この本は、発刊された頃(2023年)に書店に平積みされていたのを衝動買いしたものだ。

まあまあボリュームがあって(450ページほど)、買ってすぐに3割ほど読み進めたが、途中で止まったまま書棚で眠っていた。去年ふとそれを思い出して続きを読み返したのだ。


『2050年の世界』は、世界経済と国際秩序が長期的にどのように変わっていくのかを描いた本だ。

著者ヘイミシュ・マクレイは、英国インディペンデント紙の元副編集長であり、国際経済や金融、政治を専門とする経済ジャーナリストである。欧州のみならず米国や新興国の動向にも精通し、グローバルな視点から世界の構造変化を分析してきた実績を持つ。

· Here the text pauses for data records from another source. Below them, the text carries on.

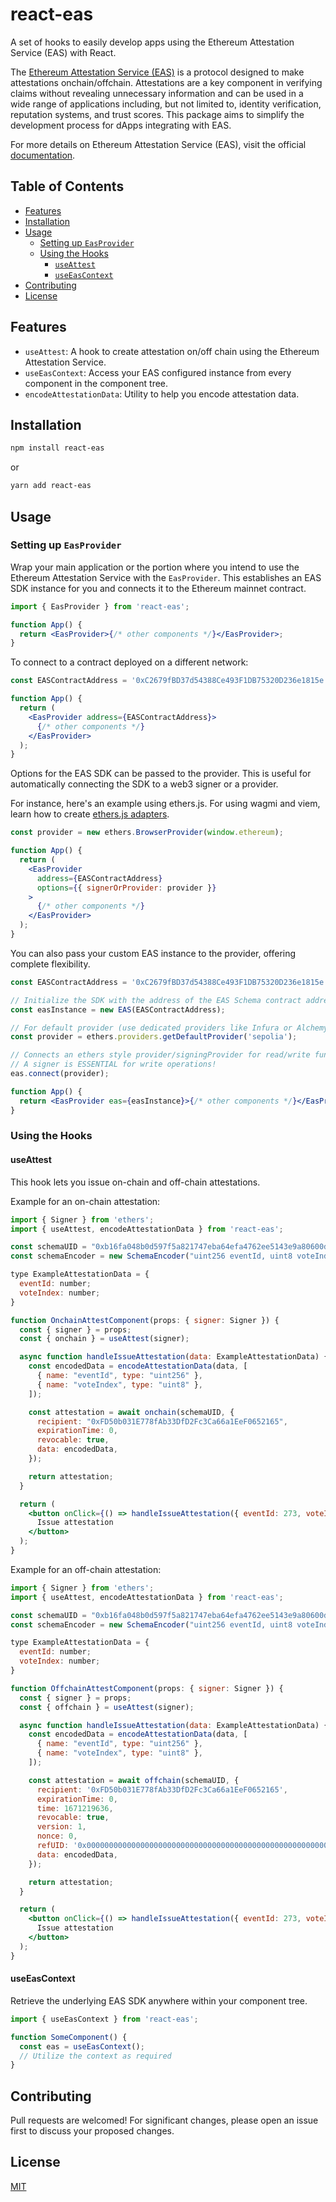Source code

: # react-eas

A set of hooks to easily develop apps using the Ethereum Attestation Service (EAS) with React.

The [Ethereum Attestation Service (EAS)](https://attest.sh/) is a protocol designed to make attestations onchain/offchain. Attestations are a key component in verifying claims without revealing unnecessary information and can be used in a wide range of applications including, but not limited to, identity verification, reputation systems, and trust scores. This package aims to simplify the development process for dApps integrating with EAS.

For more details on Ethereum Attestation Service (EAS), visit the official [documentation](https://docs.attest.sh/).

## Table of Contents

- [Features](#features)
- [Installation](#installation)
- [Usage](#usage)
  - [Setting up `EasProvider`](#setting-up-easprovider)
  - [Using the Hooks](#using-the-hooks)
    - [`useAttest`](#useattest)
    - [`useEasContext`](#useeascontext)
- [Contributing](#contributing)
- [License](#license)

## Features

- `useAttest`: A hook to create attestation on/off chain using the Ethereum Attestation Service.
- `useEasContext`: Access your EAS configured instance from every component in the component tree.
- `encodeAttestationData`: Utility to help you encode attestation data.

## Installation

```bash
npm install react-eas
```

or

```bash
yarn add react-eas
```

## Usage

### Setting up `EasProvider`

Wrap your main application or the portion where you intend to use the Ethereum Attestation Service with the `EasProvider`. This establishes an EAS SDK instance for you and connects it to the Ethereum mainnet contract.

```jsx
import { EasProvider } from 'react-eas';

function App() {
  return <EasProvider>{/* other components */}</EasProvider>;
}
```

To connect to a contract deployed on a different network:

```jsx
const EASContractAddress = '0xC2679fBD37d54388Ce493F1DB75320D236e1815e'; // Sepolia v0.26

function App() {
  return (
    <EasProvider address={EASContractAddress}>
      {/* other components */}
    </EasProvider>
  );
}
```

Options for the EAS SDK can be passed to the provider. This is useful for automatically connecting the SDK to a web3 signer or a provider.

For instance, here's an example using ethers.js. For using wagmi and viem, learn how to create [ethers.js adapters](https://wagmi.sh/core/ethers-adapters#public-client--provider).

```jsx
const provider = new ethers.BrowserProvider(window.ethereum);

function App() {
  return (
    <EasProvider
      address={EASContractAddress}
      options={{ signerOrProvider: provider }}
    >
      {/* other components */}
    </EasProvider>
  );
}
```

You can also pass your custom EAS instance to the provider, offering complete flexibility.

```jsx
const EASContractAddress = '0xC2679fBD37d54388Ce493F1DB75320D236e1815e'; // Sepolia v0.26

// Initialize the SDK with the address of the EAS Schema contract address
const easInstance = new EAS(EASContractAddress);

// For default provider (use dedicated providers like Infura or Alchemy in production)
const provider = ethers.providers.getDefaultProvider('sepolia');

// Connects an ethers style provider/signingProvider for read/write functions.
// A signer is ESSENTIAL for write operations!
eas.connect(provider);

function App() {
  return <EasProvider eas={easInstance}>{/* other components */}</EasProvider>;
}
```

### Using the Hooks

#### useAttest

This hook lets you issue on-chain and off-chain attestations.

Example for an on-chain attestation:

```jsx
import { Signer } from 'ethers';
import { useAttest, encodeAttestationData } from 'react-eas';

const schemaUID = "0xb16fa048b0d597f5a821747eba64efa4762ee5143e9a80600d0005386edfc995";
const schemaEncoder = new SchemaEncoder("uint256 eventId, uint8 voteIndex");

type ExampleAttestationData = {
  eventId: number;
  voteIndex: number;
}

function OnchainAttestComponent(props: { signer: Signer }) {
  const { signer } = props;
  const { onchain } = useAttest(signer);

  async function handleIssueAttestation(data: ExampleAttestationData) {
    const encodedData = encodeAttestationData(data, [
      { name: "eventId", type: "uint256" },
      { name: "voteIndex", type: "uint8" },
    ]);

    const attestation = await onchain(schemaUID, {
      recipient: "0xFD50b031E778fAb33DfD2Fc3Ca66a1EeF0652165",
      expirationTime: 0,
      revocable: true,
      data: encodedData,
    });

    return attestation;
  }

  return (
    <button onClick={() => handleIssueAttestation({ eventId: 273, voteIndex: 1 })}>
      Issue attestation
    </button>
  );
}
```

Example for an off-chain attestation:

```jsx
import { Signer } from 'ethers';
import { useAttest, encodeAttestationData } from 'react-eas';

const schemaUID = "0xb16fa048b0d597f5a821747eba64efa4762ee5143e9a80600d0005386edfc995";
const schemaEncoder = new SchemaEncoder("uint256 eventId, uint8 voteIndex");

type ExampleAttestationData = {
  eventId: number;
  voteIndex: number;
}

function OffchainAttestComponent(props: { signer: Signer }) {
  const { signer } = props;
  const { offchain } = useAttest(signer);

  async function handleIssueAttestation(data: ExampleAttestationData) {
    const encodedData = encodeAttestationData(data, [
      { name: "eventId", type: "uint256" },
      { name: "voteIndex", type: "uint8" },
    ]);

    const attestation = await offchain(schemaUID, {
      recipient: '0xFD50b031E778fAb33DfD2Fc3Ca66a1EeF0652165',
      expirationTime: 0,
      time: 1671219636,
      revocable: true,
      version: 1,
      nonce: 0,
      refUID: '0x0000000000000000000000000000000000000000000000000000000000000000',
      data: encodedData,
    });

    return attestation;
  }

  return (
    <button onClick={() => handleIssueAttestation({ eventId: 273, voteIndex: 1 })}>
      Issue attestation
    </button>
  );
}
```

#### useEasContext

Retrieve the underlying EAS SDK anywhere within your component tree.

```jsx
import { useEasContext } from 'react-eas';

function SomeComponent() {
  const eas = useEasContext();
  // Utilize the context as required
}
```

## Contributing

Pull requests are welcomed! For significant changes, please open an issue first to discuss your proposed changes.

## License

[MIT](./LICENSE)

ヘイミシュ・マクレイは、2050年に向かって世界が不可逆的に変化していくだろうと説く。彼はこの本の中で「変化をもたらす5つの力」として、人口動態、技術革新、グローバル化、エネルギーと環境、金融と経済の再編を挙げ、それらの力が複雑に絡み合いながら世界を動かしていく未来を描いている。

その変化は大陸ごとに異なる形で現れる。
アジアは人口規模と成長力を背景に世界経済の中心へと近づき、アフリカは潜在的な人口増加によって長期的成長の可能性を秘める。一方、欧州や日本は成熟社会としての課題を抱え、米国は技術革新と金融力を武器に影響力を維持する。また彼は、気候変動と資源制約が各地域の発展条件を左右するだろうとも主張している。

本書は2050年の世界を断言した予言書ではない。世界経済、国際情勢、ビジネス環境を大局的に捉えるための視座を得る目的で読むべき本である。